If "whether" shows up in a line of the material, return that line.

### RECORD SET:
★ ★ ★
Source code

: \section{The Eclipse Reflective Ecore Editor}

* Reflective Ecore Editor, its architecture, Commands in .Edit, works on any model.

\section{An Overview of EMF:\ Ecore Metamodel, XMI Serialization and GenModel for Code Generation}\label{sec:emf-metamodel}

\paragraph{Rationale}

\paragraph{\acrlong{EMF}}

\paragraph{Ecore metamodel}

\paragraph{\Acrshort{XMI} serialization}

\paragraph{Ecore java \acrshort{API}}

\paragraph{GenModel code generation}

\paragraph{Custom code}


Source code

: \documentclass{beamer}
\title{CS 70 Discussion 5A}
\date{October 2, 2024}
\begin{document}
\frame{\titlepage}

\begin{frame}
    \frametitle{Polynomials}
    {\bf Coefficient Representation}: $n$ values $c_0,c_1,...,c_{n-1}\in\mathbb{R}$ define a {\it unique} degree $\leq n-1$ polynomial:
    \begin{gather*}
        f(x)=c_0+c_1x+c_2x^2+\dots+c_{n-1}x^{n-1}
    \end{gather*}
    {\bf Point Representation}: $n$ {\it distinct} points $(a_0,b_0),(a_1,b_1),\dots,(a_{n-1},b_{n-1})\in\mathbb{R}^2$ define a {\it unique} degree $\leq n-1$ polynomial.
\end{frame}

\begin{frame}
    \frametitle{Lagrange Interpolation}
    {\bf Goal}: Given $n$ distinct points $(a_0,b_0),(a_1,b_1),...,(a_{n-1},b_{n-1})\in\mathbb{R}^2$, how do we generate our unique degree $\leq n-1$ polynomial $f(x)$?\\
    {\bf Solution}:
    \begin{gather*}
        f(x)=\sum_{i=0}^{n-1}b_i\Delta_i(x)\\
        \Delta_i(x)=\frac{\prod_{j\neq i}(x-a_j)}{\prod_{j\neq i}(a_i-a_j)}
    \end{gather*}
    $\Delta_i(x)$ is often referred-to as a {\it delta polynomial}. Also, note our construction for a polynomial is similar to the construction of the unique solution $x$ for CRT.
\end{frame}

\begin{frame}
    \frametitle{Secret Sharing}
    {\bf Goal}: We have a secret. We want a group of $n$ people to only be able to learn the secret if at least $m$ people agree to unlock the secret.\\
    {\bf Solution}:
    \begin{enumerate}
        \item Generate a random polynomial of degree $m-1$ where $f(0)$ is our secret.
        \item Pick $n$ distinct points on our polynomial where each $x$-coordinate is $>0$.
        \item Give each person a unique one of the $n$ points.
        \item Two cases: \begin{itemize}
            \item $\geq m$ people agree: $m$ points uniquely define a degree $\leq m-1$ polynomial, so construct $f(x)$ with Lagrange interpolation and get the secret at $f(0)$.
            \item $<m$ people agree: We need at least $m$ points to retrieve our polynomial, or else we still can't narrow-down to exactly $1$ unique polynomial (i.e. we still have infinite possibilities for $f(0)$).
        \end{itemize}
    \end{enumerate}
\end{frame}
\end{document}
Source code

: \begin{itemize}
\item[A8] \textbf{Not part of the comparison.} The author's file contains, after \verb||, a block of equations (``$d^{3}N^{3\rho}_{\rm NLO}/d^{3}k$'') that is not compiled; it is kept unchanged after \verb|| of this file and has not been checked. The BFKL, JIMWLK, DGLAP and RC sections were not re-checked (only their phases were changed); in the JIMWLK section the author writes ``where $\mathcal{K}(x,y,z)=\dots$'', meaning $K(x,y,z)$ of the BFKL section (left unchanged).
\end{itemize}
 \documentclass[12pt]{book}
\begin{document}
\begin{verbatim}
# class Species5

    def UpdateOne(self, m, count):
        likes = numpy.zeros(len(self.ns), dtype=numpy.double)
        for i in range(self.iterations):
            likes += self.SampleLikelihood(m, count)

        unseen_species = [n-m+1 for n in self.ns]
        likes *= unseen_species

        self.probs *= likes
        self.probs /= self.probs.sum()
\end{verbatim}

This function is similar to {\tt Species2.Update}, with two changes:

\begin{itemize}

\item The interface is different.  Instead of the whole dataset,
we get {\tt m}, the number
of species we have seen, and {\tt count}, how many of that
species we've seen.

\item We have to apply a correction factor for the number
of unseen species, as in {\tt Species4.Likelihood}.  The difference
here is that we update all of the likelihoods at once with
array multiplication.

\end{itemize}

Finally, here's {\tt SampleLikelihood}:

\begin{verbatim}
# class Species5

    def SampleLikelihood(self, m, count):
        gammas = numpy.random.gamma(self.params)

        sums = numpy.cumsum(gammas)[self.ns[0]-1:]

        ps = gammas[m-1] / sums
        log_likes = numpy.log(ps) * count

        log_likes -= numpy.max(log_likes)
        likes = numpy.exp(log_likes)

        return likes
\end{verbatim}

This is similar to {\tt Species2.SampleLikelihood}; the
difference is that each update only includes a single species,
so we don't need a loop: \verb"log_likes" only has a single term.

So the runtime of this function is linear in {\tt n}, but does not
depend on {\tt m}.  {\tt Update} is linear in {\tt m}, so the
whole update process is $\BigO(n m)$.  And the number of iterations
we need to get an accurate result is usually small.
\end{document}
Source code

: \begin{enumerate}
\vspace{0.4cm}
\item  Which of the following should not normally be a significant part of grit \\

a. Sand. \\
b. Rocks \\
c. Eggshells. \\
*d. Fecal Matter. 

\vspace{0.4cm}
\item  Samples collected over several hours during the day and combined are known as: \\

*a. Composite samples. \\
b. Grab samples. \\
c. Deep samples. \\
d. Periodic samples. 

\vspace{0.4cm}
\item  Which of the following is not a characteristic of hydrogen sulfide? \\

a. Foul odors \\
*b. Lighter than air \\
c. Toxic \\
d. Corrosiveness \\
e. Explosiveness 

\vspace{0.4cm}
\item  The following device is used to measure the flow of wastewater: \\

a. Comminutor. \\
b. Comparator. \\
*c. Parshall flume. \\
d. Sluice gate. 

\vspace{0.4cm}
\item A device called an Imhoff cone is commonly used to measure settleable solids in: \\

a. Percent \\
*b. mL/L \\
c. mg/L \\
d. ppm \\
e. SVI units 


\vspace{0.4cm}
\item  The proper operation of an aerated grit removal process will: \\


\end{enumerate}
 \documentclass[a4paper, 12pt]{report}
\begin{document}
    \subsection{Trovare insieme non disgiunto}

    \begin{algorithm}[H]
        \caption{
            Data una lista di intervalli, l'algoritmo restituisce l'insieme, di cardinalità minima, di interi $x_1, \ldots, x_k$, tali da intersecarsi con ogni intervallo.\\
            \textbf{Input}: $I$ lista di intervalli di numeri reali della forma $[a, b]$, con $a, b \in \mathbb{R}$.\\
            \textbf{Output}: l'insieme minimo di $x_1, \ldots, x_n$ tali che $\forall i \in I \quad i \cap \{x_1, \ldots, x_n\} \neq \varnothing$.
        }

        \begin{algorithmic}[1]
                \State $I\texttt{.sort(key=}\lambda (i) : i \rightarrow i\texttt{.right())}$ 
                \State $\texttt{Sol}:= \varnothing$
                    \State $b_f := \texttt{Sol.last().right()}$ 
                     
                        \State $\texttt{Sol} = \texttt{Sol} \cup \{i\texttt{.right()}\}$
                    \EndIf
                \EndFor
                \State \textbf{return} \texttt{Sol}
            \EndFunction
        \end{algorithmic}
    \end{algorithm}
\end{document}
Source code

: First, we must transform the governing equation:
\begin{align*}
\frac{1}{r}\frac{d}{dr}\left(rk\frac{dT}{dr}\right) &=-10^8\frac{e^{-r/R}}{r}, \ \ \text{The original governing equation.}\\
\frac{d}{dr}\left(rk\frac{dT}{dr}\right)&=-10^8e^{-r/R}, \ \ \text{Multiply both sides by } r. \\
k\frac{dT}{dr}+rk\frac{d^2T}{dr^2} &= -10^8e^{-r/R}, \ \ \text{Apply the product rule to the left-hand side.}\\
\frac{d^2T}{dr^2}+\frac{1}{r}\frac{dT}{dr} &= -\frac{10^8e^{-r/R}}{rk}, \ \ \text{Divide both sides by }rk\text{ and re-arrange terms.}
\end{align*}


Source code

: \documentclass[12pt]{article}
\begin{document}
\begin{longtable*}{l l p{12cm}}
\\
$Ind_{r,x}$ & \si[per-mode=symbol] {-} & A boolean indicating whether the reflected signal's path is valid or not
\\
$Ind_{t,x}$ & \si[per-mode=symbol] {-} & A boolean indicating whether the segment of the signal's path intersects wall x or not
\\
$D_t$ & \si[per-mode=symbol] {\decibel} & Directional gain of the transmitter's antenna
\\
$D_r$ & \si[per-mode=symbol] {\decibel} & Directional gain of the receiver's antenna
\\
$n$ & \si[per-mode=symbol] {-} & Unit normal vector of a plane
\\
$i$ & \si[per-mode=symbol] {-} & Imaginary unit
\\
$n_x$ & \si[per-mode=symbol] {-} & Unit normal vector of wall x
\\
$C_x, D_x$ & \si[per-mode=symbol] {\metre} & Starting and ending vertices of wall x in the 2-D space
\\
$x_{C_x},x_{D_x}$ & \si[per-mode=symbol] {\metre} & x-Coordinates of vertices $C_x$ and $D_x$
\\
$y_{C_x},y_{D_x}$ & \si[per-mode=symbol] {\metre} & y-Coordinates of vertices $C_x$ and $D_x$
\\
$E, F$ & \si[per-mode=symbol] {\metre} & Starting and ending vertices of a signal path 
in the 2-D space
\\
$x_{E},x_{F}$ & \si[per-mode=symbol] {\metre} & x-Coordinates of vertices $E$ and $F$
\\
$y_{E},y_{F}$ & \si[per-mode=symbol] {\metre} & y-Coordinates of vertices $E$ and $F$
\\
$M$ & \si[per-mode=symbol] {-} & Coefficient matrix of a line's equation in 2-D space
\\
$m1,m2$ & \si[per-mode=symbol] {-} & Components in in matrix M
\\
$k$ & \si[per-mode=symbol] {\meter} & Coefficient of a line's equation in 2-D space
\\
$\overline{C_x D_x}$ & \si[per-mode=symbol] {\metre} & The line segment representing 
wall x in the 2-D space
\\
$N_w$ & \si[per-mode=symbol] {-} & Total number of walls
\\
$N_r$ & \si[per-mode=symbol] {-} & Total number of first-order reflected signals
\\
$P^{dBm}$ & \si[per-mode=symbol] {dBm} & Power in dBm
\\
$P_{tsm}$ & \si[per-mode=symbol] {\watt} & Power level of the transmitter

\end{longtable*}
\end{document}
★ ★ ★
### EXERCISE RESULT:
$Ind_{r,x}$ & \si[per-mode=symbol] {-} & A boolean indicating whether the reflected signal's path is valid or not
$Ind_{t,x}$ & \si[per-mode=symbol] {-} & A boolean indicating whether the segment of the signal's path intersects wall x or not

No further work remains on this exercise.